Kolaborasi NU-Muhammadiyah, Mungkinkah?
Ane Permatasari ; Dosen Jurusan Ilmu Pemerintahan Fisipol UMY;
Menyantri di Prodi Politik Islam, Program Doktoral UMY
|
JAWA POS, 19 Juni 2015
PERNAH mendengar lagu Don’t Kill the Whale milik Yes dari
album Tormato? Lantunan suara Jon Anderson, bebunyian gitar nyeleneh yang menirukan suara ikan
paus dari Howe, dan solo keyboard ngawur
tetapi enak didengar dari Rick Wakeman berpadu dengan begitu atraktif. Lagu
tersebut merupakan lagu Yes yang tergolong unik. Saya pun langsung jatuh
cinta sejak pertama mendengarnya.
Menariknya, saya tidak
yakin kalau mendengarnya sebagai bagian yang terpisah. Suara Anderson,
petikan gitar Howe, atau bunyi keyboard Wakeman akan lebih enak didengar
dengan perpaduan antara ketiganya. Itulah kolaborasi yang merupakan gabungan
antara beberapa unsur dalam musik.
Lalu, apa hubungan
kolaborasi itu dengan NU dan Muhammadiyah? Apa pula maksud kolaborasi NU
dengan Muhammadiyah? Sebenarnya ini hanya sebuah pemikiran nakal saya.

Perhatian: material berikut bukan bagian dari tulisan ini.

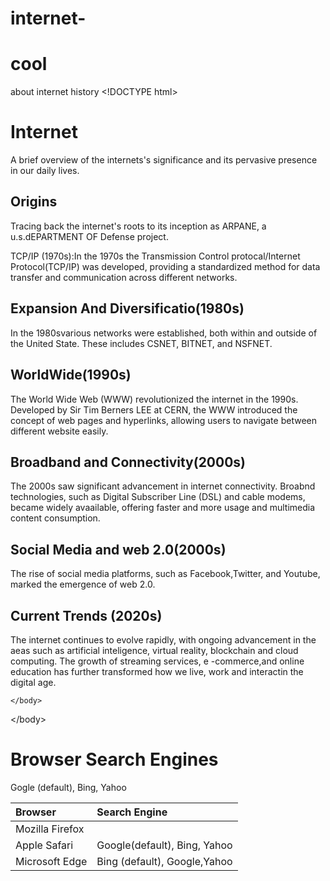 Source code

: # internet-
 <h1 id="cool">cool</h1>
<p>about internet history
&lt;!DOCTYPE html&gt;</p>
<html>
<head>
    <title>History Of The Internet</title>
</head>
    <body>
        <h1>Internet</h1>
        <p>A brief overview of the internets's significance and its pervasive presence in our daily lives. </p>
       <h2>Origins</h2>
       <p>Tracing back the internet's roots to its inception as ARPANE, a u.s.dEPARTMENT OF Defense project.</p>
       <p2>TCP/IP (1970s):In the 1970s the Transmission Control protocal/Internet Protocol(TCP/IP) was developed, providing a standardized method for data transfer and communication across different networks. </p2> 
       <h2>Expansion And Diversificatio(1980s)</h2>
       <p>In the 1980svarious networks were established, both within and outside of the United State. These includes CSNET, BITNET, and NSFNET.</p>
       <h2>WorldWide(1990s)</h2>
       <p>The World Wide Web (WWW) revolutionized the internet in the 1990s. Developed by Sir Tim Berners LEE at CERN, the WWW introduced the concept of web pages and hyperlinks, allowing users to navigate between different website easily.</p>
       <h2>Broadband and Connectivity(2000s)</h2>
       <p>The 2000s saw significant advancement in internet connectivity. Broabnd technologies, such as Digital Subscriber Line (DSL) and cable modems, became widely avaailable, offering faster and more usage and multimedia content consumption.</p>
       <h2>Social Media and web 2.0(2000s)</h2>
       <p>The rise of social media platforms, such as Facebook,Twitter, and Youtube, marked the emergence of web 2.0.</p>
       <h2>Current Trends (2020s)</h2>
       <p>The internet continues to evolve rapidly, with ongoing advancement in the aeas such as artificial inteligence, virtual reality, blockchain and cloud computing. The growth of streaming services, e -commerce,and online education has further transformed how we live, work and interactin the digital age.</p>

    </body>
<html>
  &lt;/body&gt;<!DOCTYPE html>
<head>
    <title>Browser Search Engines</title>
    <style>
        table{
            border-collapse: collapse;
            width:100%;
        }
        th,td{
            text-align: left;
            padding:8xp;
            bordr-bottom: 1xp solid #ddd;
        }
        th(
            background-color:#f2f2f2;
        )
        tr:hover(
            background-color:f5f5f5;
        )
    </style>
</head>
<body> 
    <h1>Browser Search Engines</h1>
    <table>
        <thead>
            <tr>
                <th>Browser</th>
                <th>Search Engine</th>
            </tr>
        </thead>
        <tbody>
            <tr>
                <td>Mozilla Firefox</td>
                <tb>Gogle (default), Bing, Yahoo</tb>
            </tr>
            <tr>
                <td>Apple Safari</td>
                <td>Google(default), Bing, Yahoo</td>
            </tr>
            <tr>
                <td>Microsoft Edge</td>
                <td>Bing (default), Google,Yahoo</td>
            </tr>    
        </tbody>
    </table>
</body>
</html>
</html>
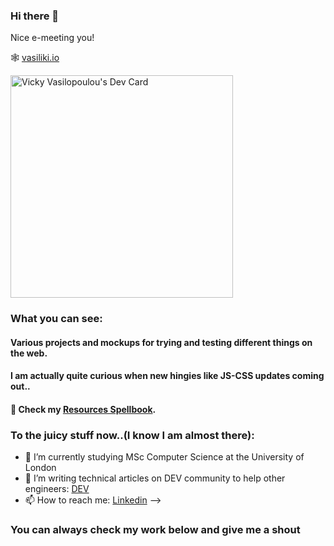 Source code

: ### Hi there 👋

Nice e-meeting you!

🕸️ [vasiliki.io](https://vasiliki.io/)

<a href="https://app.daily.dev/vickyvasilopoulou"><img src="https://api.daily.dev/devcards/v2/ruf5IIbIhF1q4bGKAcS1C.png?type=default&r=hkt" width="356" alt="Vicky Vasilopoulou's Dev Card"/></a>

### What you can see:

#### Various projects and mockups for trying and testing different things on the web. 

#### I am actually quite curious when new hingies like JS-CSS updates coming out..

#### 📕 Check my [Resources Spellbook](https://github.com/Viki-Robles/Resources).

### To the juicy stuff now..(I know I am almost there):

- 🌱 I’m currently studying MSc Computer Science at the University of London
- 🤔 I’m writing technical articles on DEV community to help other engineers: [DEV](https://dev.to/vikirobles)
- 📫 How to reach me: [Linkedin](https://www.linkedin.com/in/vicky-v-52230111b/)
-->

### You can always check my work below and give me a shout



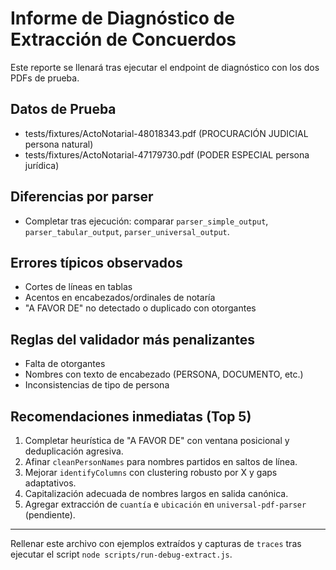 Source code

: # Informe de Diagnóstico de Extracción de Concuerdos

Este reporte se llenará tras ejecutar el endpoint de diagnóstico con los dos PDFs de prueba.

## Datos de Prueba

- tests/fixtures/ActoNotarial-48018343.pdf (PROCURACIÓN JUDICIAL persona natural)
- tests/fixtures/ActoNotarial-47179730.pdf (PODER ESPECIAL persona jurídica)

## Diferencias por parser

- Completar tras ejecución: comparar `parser_simple_output`, `parser_tabular_output`, `parser_universal_output`.

## Errores típicos observados

- Cortes de líneas en tablas
- Acentos en encabezados/ordinales de notaría
- "A FAVOR DE" no detectado o duplicado con otorgantes

## Reglas del validador más penalizantes

- Falta de otorgantes
- Nombres con texto de encabezado (PERSONA, DOCUMENTO, etc.)
- Inconsistencias de tipo de persona

## Recomendaciones inmediatas (Top 5)

1. Completar heurística de "A FAVOR DE" con ventana posicional y deduplicación agresiva.
2. Afinar `cleanPersonNames` para nombres partidos en saltos de línea.
3. Mejorar `identifyColumns` con clustering robusto por X y gaps adaptativos.
4. Capitalización adecuada de nombres largos en salida canónica.
5. Agregar extracción de `cuantía` e `ubicación` en `universal-pdf-parser` (pendiente).

---

Rellenar este archivo con ejemplos extraídos y capturas de `traces` tras ejecutar el script `node scripts/run-debug-extract.js`.
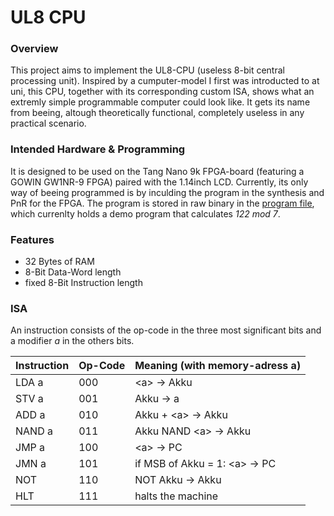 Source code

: # UL8 CPU

### Overview

This project aims to implement the UL8-CPU (useless 8-bit central processing unit). Inspired by a cumputer-model I first was introducted to at uni, this CPU, together with its corresponding custom ISA, shows what an extremly simple programmable computer could look like. It gets its name from beeing, altough theoretically functional, completely useless in any practical scenario.

### Intended Hardware & Programming

It is designed to be used on the Tang Nano 9k FPGA-board (featuring a GOWIN GW1NR-9 FPGA) paired with the 1.14inch LCD. Currently, its only way of beeing programmed is by inculding the program in the synthesis and PnR for the FPGA. The program is stored in raw binary in the [program file](src/program.txt), which currenlty holds a demo program that calculates *122 mod 7*.

### Features

- 32 Bytes of RAM
- 8-Bit Data-Word length
- fixed 8-Bit Instruction length

### ISA

An instruction consists of the op-code in the three most significant bits and a modifier *a* in the others bits.

| Instruction 	| Op-Code 	| Meaning (with memory-adress a) 	|
|-------------	|---------	|--------------------------------	|
| LDA a       	| 000     	| \<a> -> Akku                    	|
| STV a       	| 001     	| Akku -> a                      	|
| ADD a       	| 010     	| Akku + \<a> -> Akku             	|
| NAND a      	| 011     	| Akku NAND \<a> -> Akku          	|
| JMP a       	| 100     	| \<a> -> PC                      	|
| JMN a       	| 101     	| if MSB of Akku = 1: \<a> -> PC      	|
| NOT         	| 110     	| NOT Akku -> Akku               	|
| HLT         	| 111     	| halts the machine              	| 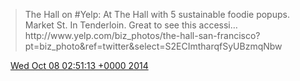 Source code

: > The Hall on \#Yelp: At The Hall with 5 sustainable foodie popups\. Market St\. In Tenderloin\. Great to see this accessi… http://www\.yelp\.com/biz\_photos/the\-hall\-san\-francisco?pt\=biz\_photo&ref\=twitter&select\=S2ECImtharqfSyUBzmqNbw

<img src="../../media/tweet.ico" width="12" /> [Wed Oct 08 02:51:13 +0000 2014](https://twitter.com/ChristopherA/status/519681392431472641) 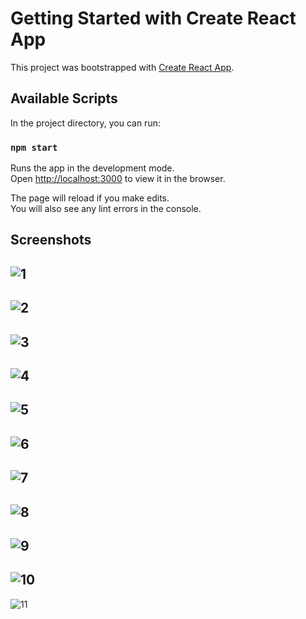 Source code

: # Getting Started with Create React App

This project was bootstrapped with [Create React App](https://github.com/facebook/create-react-app).

## Available Scripts

In the project directory, you can run:

### `npm start`

Runs the app in the development mode.\
Open [http://localhost:3000](http://localhost:3000) to view it in the browser.

The page will reload if you make edits.\
You will also see any lint errors in the console.

## Screenshots

![1](https://user-images.githubusercontent.com/61477332/108421523-58eaeb80-7246-11eb-8313-8ed71e87518f.png)
-----------------------------------------------------------------------------------------------------------
![2](https://user-images.githubusercontent.com/61477332/108421528-5a1c1880-7246-11eb-9310-bbbc9fcfaf69.png)
-----------------------------------------------------------------------------------------------------------
![3](https://user-images.githubusercontent.com/61477332/108421531-5a1c1880-7246-11eb-96fe-b083e284d619.png)
-----------------------------------------------------------------------------------------------------------
![4](https://user-images.githubusercontent.com/61477332/108421532-5a1c1880-7246-11eb-872c-a742d22d554a.png)
-----------------------------------------------------------------------------------------------------------
![5](https://user-images.githubusercontent.com/61477332/108421534-5ab4af00-7246-11eb-80b5-1ac76f985ae6.png)
-----------------------------------------------------------------------------------------------------------
![6](https://user-images.githubusercontent.com/61477332/108421535-5b4d4580-7246-11eb-9cef-7376fc06022b.png)
-----------------------------------------------------------------------------------------------------------
![7](https://user-images.githubusercontent.com/61477332/108421536-5b4d4580-7246-11eb-86d5-9ff18caeddc1.png)
-----------------------------------------------------------------------------------------------------------
![8](https://user-images.githubusercontent.com/61477332/108421537-5be5dc00-7246-11eb-998c-0b4281045efe.png)
-----------------------------------------------------------------------------------------------------------
![9](https://user-images.githubusercontent.com/61477332/108421540-5be5dc00-7246-11eb-8ed1-cebb63ed5a29.png)
-----------------------------------------------------------------------------------------------------------
![10](https://user-images.githubusercontent.com/61477332/108421543-5c7e7280-7246-11eb-9619-f3625ca6d34e.png)
-----------------------------------------------------------------------------------------------------------
![11](https://user-images.githubusercontent.com/61477332/108421544-5c7e7280-7246-11eb-9d46-83dfac340f4c.png)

Pemikiran yang muncul dari sebuah harapan (dan mungkin impian).
Tidak disangsikan
lagi, NU dan Muhammadiyah adalah dua ormas Islam terbesar serta tertua di
Indonesia. Selama ini, dengan cara sendiri-sendiri, mereka berkiprah untuk
ikut andil dalam perjuangan bangsa. Kalau menganalogikan keduanya sebagai
suatu unsur, hukum kolaborasi pasti juga akan berlaku ketika keduanya
bersatu.
Bayangkan harmonisasi
yang akan dihasilkan bila NU dan Muhammadiyah bekerja sama dalam penyelesaian
begitu banyak masalah di negara ini. Satu permasalahan yang krusial sudah ada
di depan mata, yaitu ketiadaan regulasi tata kelola sumber daya air setelah
pencabutan UU No 7 Tahun 2004 tentang Sumber Daya Air (SDA). UU Sumber Daya
Air telah dibatalkan MK pada Februari lalu atas gugatan Muhammadiyah dan
berbagai elemen masyarakat lain.
NU dan Muhammadiyah,
menjelang muktamar mereka yang kebetulan hampir bersamaan pada Agustus nanti,
tampaknya, memiliki perhatian yang sangat besar dalam perumusan konsep baru
tentang tata kelola air yang lebih berpihak kepada rakyat, yang lebih menjaga
kedaulatan negara, dan tentu saja lebih syar’i.
Di tengah begitu
gencarnya media memberitakan kiprah dua organisasi Islam terbesar di
Indonesia tersebut dalam melaksanakan agenda mereka, ada satu hal yang terasa
mengganjal. Keduanya masih saja bekerja sendiri-sendiri. Mengadakan seminar
dan FGD di berbagai tempat sendiri-sendiri, mengadakan jumpa pers
sendiri-sendiri, serta membuat konsep tata kelola air yang baru
sendiri-sendiri dengan judul ’’Tata Kelola Air Menurut NU’’ di satu sisi dan
’’Tata Kelola Air Menurut Muhammadiyah’’ di sisi lain.
Air adalah kebutuhan
seluruh umat. Karena itu, pemerintah harus menjamin bahwa tata kelola nya
harus memberikan maanfaat sebesar-besarnya bagi kepentingan umat. Bukankah
kebijakan pemimpin/pemerintah harus senantiasa bertujuan untuk kesejahteraan
umat/rakyatnya? NU dan Muhammadiyah, kali ini, tampaknya sepakat bahwa hal
itu harus segera terwujud di Indonesia.
Kita bisa melihat,
berkaitan dengan permasalahan tersebut, NU dan Muhammadiyah memiliki visi dan
misi yang sama. NU dan Muhammadiyah mempunyai tujuan yang sama. Memiliki
target yang sama. Pertanyaannya kemudian, kalau begitu banyak yang sama dalam
permasalahan itu, mengapa mereka tidak mau bekerja sama mewujudkannya?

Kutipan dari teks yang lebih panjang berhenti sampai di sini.